PROBLEM DETAILS
Transcribe the entries below without changing a word, and omit every picture.

EXERCISE DATA
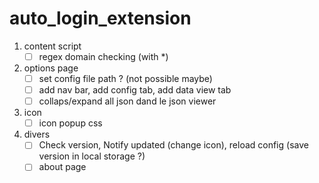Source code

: # auto_login_extension

1. content script
    - [ ] regex domain checking (with *)
2. options page
    - [ ] set config file path ? (not possible maybe)
    - [ ] add nav bar, add config tab, add data view tab
    - [ ] collaps/expand all json dand le json viewer
3. icon
    - [ ] icon popup css
4. divers
    - [ ] Check version, Notify updated (change icon), reload config (save version in local storage ?)
    - [ ] about page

SOLVED EXERCISE
Source code

: # auto_login_extension

1. content script
    - [ ] regex domain checking (with *)
2. options page
    - [ ] set config file path ? (not possible maybe)
    - [ ] add nav bar, add config tab, add data view tab
    - [ ] collaps/expand all json dand le json viewer
3. icon
    - [ ] icon popup css
4. divers
    - [ ] Check version, Notify updated (change icon), reload config (save version in local storage ?)
    - [ ] about page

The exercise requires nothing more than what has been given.